The jury returned with a verdict of guilty of delivery of a controlled substance. The
jury later sentenced appellant to thirty years in the Arkansas Department of Correction.
On October 9, 2002, the trial court held a hearing on appellant’s motion for a new
trial. At the hearing, appellant asked for a continuance to allow time to produce the witness
who signed an affidavit alleging juror misconduct. Appellant thought the State would
summon the jury panel and had not realized that the State did not do so until the morning of
the hearing. The trial court denied appellant’s motion, stating that appellant had nine days’
notice of the hearing.
The basis for appellant’s motion for new trial was an affidavit signed by juror Rebecca
Hawkins, which stated in pertinent part:
That she along with two (2) other individuals on the jury panel voted for a not guilty
verdict in favor of Jeff Walton and against the state. That the foreman of the jury
informed her along with the other jurors that unless they voted all together they could
not leave that they either had to vote all for a guilty verdict or all against a guilty
verdict.
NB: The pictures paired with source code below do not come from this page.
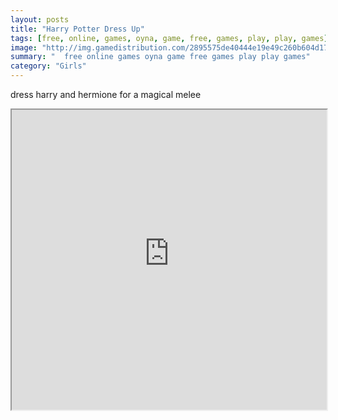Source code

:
 ```yaml
---
layout: posts
title: "Harry Potter Dress Up"
tags: [free, online, games, oyna, game, free, games, play, play, games]
image: "http://img.gamedistribution.com/2895575de40444e19e49c260b604d170.jpg"
summary: "  free online games oyna game free games play play games"
category: "Girls"
---
```


dress harry and hermione for a magical melee

<iframe width="100%" height="480px;" src="http://flash.gamedistribution.com?game=2895575de40444e19e49c260b604d170"></iframe>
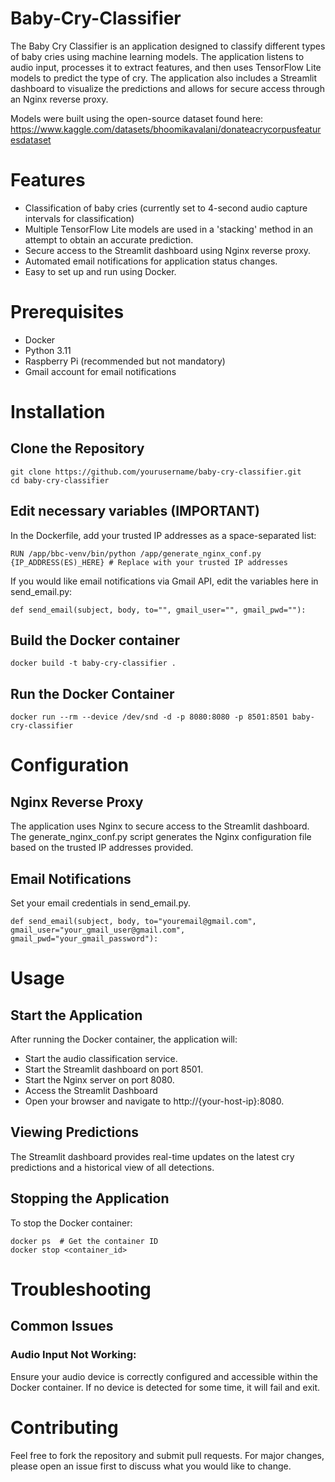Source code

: # Baby-Cry-Classifier
The Baby Cry Classifier is an application designed to classify different types of baby cries using machine learning models. The application listens to audio input, processes it to extract features, and then uses TensorFlow Lite models to predict the type of cry. The application also includes a Streamlit dashboard to visualize the predictions and allows for secure access through an Nginx reverse proxy.  

Models were built using the open-source dataset found here: https://www.kaggle.com/datasets/bhoomikavalani/donateacrycorpusfeaturesdataset  

# Features
- Classification of baby cries (currently set to 4-second audio capture intervals for classification)
- Multiple TensorFlow Lite models are used in a 'stacking' method in an attempt to obtain an accurate prediction.
- Secure access to the Streamlit dashboard using Nginx reverse proxy.
- Automated email notifications for application status changes.
- Easy to set up and run using Docker.  

# Prerequisites
- Docker
- Python 3.11
- Raspberry Pi (recommended but not mandatory)
- Gmail account for email notifications  

# Installation
## Clone the Repository
```
git clone https://github.com/yourusername/baby-cry-classifier.git  
cd baby-cry-classifier
``` 

## Edit necessary variables (IMPORTANT)
In the Dockerfile, add your trusted IP addresses as a space-separated list:  
```
RUN /app/bbc-venv/bin/python /app/generate_nginx_conf.py {IP_ADDRESS(ES)_HERE} # Replace with your trusted IP addresses
```

If you would like email notifications via Gmail API, edit the variables here in send_email.py:  
```
def send_email(subject, body, to="", gmail_user="", gmail_pwd=""):
```

## Build the Docker container
```
docker build -t baby-cry-classifier .
```

## Run the Docker Container
```
docker run --rm --device /dev/snd -d -p 8080:8080 -p 8501:8501 baby-cry-classifier
```

# Configuration
## Nginx Reverse Proxy
The application uses Nginx to secure access to the Streamlit dashboard. The generate_nginx_conf.py script generates the Nginx configuration file based on the trusted IP addresses provided.  

## Email Notifications
Set your email credentials in send_email.py.  
```
def send_email(subject, body, to="youremail@gmail.com", gmail_user="your_gmail_user@gmail.com", gmail_pwd="your_gmail_password"):
```

# Usage
## Start the Application
After running the Docker container, the application will:  

- Start the audio classification service.
- Start the Streamlit dashboard on port 8501.
- Start the Nginx server on port 8080.
- Access the Streamlit Dashboard
- Open your browser and navigate to http://{your-host-ip}:8080.  

## Viewing Predictions
The Streamlit dashboard provides real-time updates on the latest cry predictions and a historical view of all detections.  

## Stopping the Application
To stop the Docker container:  
```
docker ps  # Get the container ID  
docker stop <container_id>
```

# Troubleshooting
## Common Issues
### Audio Input Not Working:
Ensure your audio device is correctly configured and accessible within the Docker container. If no device is detected for some time, it will fail and exit.  

# Contributing
Feel free to fork the repository and submit pull requests. For major changes, please open an issue first to discuss what you would like to change.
That at no point did anyone on the jury including the juror foreman advise
her that she did not have to vote guilty, that she could have maintained her not guilty
verdict and end the trial with a hung jury. She was told she could not leave the jury
room without voting with the other jurors for conviction. That she at no time thought
that under the evidence Jeff Walton was guilty of the crime charged and continues
through this day to have the same feelings and belief.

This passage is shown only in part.